Vergine bella. Anche il piú che perfetto. S’io era ito ec., non mi succedeva
ec. E in francese si j’étais (s’io fossi) ec. ec. – Pretto grecismo.»
[71] Rispettivamente: v. 105 del Trionfo del tempo; verso
d’apertura della sestina L’aere gravato,
et l’importuna nebbia. Zib.
4495: «Pargoleggiare
ec. Vanare-vaneggiare. Per esser vano v. vaneggiare anche nel Petr. Tr. del
Tempo: E vedrai ’l vaneggiar di questi illustri. […] Gravato per grave. Petr.
L’aere gravato e l’importuna nebbia.»
[72]Zib.4417:
«De’ diaschevasti italiani e latini v. Perticari (Scritt. del 300) dove
parla della pessima ortografia autografa del Petrarca Tasso ec., e dove prova
che i latini del buon secolo, copiando o citando Ennio e gli altri antichi, li
riducevano in gran parte alla moderna.» Sulla pessima ortografia del
Petrarca confronta i pensieri 1660 e 2460.
[73]Zib. 4246: «Superstiziosa imitazione e venerazione del Petrarca nel 16. secolo del
che altrove ec.»
[74] Vedi Zib. 4387: «Ben diresti che la divina commedia sia stata verseggiata studiosamente a
vocali. Ma che le modulazioni non prevalessero alle articolazioni de’ versi,
avveniva piú presto in Italia che altrove; perché il Petrarca aveva temprato
l’orecchio alla prosodia Provenzale sonora di finali tronche piú che la Siciliana che a Dante
veniva fluida di melodia. La lingua nondimeno per que’ suoi fondatori fu
scritta, né mai parlata; e quindi i libri non avendo compiaciuto alle
successive pronunzie, gli organi della voce hanno da stare obbedientissimi
all’occhio.»
[75] Lettera ad Antonio Fortunato Stella, 13 settembre
1826.
[76]Zib.4249: «GIUOCO DI MANO, GIUOCO
DI VILLANO, is a very true saying, among the few true sayings of the Italians.

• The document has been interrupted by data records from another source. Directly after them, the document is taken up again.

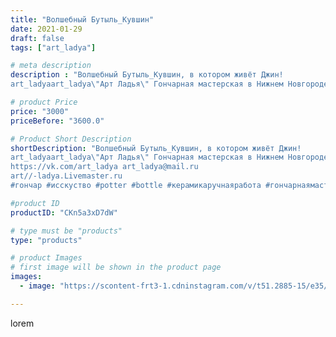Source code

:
 ```yaml
---
title: "Волшебный Бутыль_Кувшин"
date: 2021-01-29
draft: false
tags: ["art_ladya"]

# meta description
description : "Волшебный Бутыль_Кувшин, в котором живёт Джин! 
art_ladyaart_ladya\"Арт Ладья\" Гончарная мастерская в Нижнем Новгороде. Изготовление керамики и мастер//-классы"

# product Price
price: "3000"
priceBefore: "3600.0"

# Product Short Description
shortDescription: "Волшебный Бутыль_Кувшин, в котором живёт Джин! 
art_ladyaart_ladya\"Арт Ладья\" Гончарная мастерская в Нижнем Новгороде. Изготовление керамики и мастер//-классы по обучению. 
https://vk.com/art_ladya art_ladya@mail.ru 
art//-ladya.Livemaster.ru
#гончар #исскуство #potter #bottle #керамикаручнаяработа #гончарнаямастерская #керамиканазаказ #handmade #посудаизглины #керамика #гончарнаяпосуда #эксклюзивнаякерамика #painter #бутыль #decor #ceramicar #jug #claygoods #restaurant #earthenware #ceramic #design #magic #ceramicart #decanter #carafe #clay #кувшин #авторскаякерамика"

#product ID
productID: "CKn5a3xD7dW"

# type must be "products"
type: "products"

# product Images
# first image will be shown in the product page
images:
  - image: "https://scontent-frt3-1.cdninstagram.com/v/t51.2885-15/e35/144078425_1824523044390644_5922581026814974375_n.jpg?_nc_ht=scontent-frt3-1.cdninstagram.com&_nc_cat=108&_nc_ohc=vmsl0G6RMAcAX9D03b0&edm=APU89FABAAAA&ccb=7-4&oh=2896e1e94cac2c273601f7c94e42414f&oe=612ACD3B&_nc_sid=86f79a&ig_cache_key=MjQ5NzIxNzA1MzYzNjY3MTMxOA%3D%3D.2-ccb7-4"

---
```

lorem
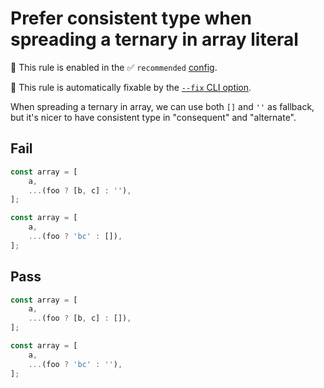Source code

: # Prefer consistent type when spreading a ternary in array literal

💼 This rule is enabled in the ✅ `recommended` [config](https://github.com/sindresorhus/eslint-plugin-unicorn#preset-configs-eslintconfigjs).

🔧 This rule is automatically fixable by the [`--fix` CLI option](https://eslint.org/docs/latest/user-guide/command-line-interface#--fix).

<!-- end auto-generated rule header -->
<!-- Do not manually modify this header. Run: `npm run fix:eslint-docs` -->

When spreading a ternary in array, we can use both `[]` and `''` as fallback, but it's nicer to have consistent type in "consequent" and "alternate".

## Fail

```js
const array = [
	a,
	...(foo ? [b, c] : ''),
];
```

```js
const array = [
	a,
	...(foo ? 'bc' : []),
];
```

## Pass

```js
const array = [
	a,
	...(foo ? [b, c] : []),
];
```

```js
const array = [
	a,
	...(foo ? 'bc' : ''),
];
```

Chesterfield Letters to his son, lett.259. Il conte di Chesterfield era
veramente molto pratico e della lingua, ed anche dei particolari e minuti detti
usuali nel nostro parlar familiare. Né io disapproverei molti
de’ suoi giudizi circa la letteratura e le cose nostre, come p. e. quello circa
il Petrarca (lett.217.), simile al parer del Sismondi: PETRARCA is, in my
mind, a sing-song love-sick Poet; much admired, however, by the Italians: but
an Italian, who should think no better of him than I do, would certainly say,
that he deserved his LAURA better than his LAURO (alludendo alla
coronazione del Poeta in Roma); and that wretched quibble would be reckoned
an excellent piece of Italian wit. Io, con licenza di Milord, non credo che sia vera
quest’ultima cosa, né che fosse vera al tempo suo, ma ben sono della sua
opinione in quanto al Petrarca. […] Il qual giudizio troverà pochi approvatori
in Italia fuori di me. Ma quello dei nostri detti e proverbi, è certamente
falso ec. (Può servire per un articolo sopra i proverbi).»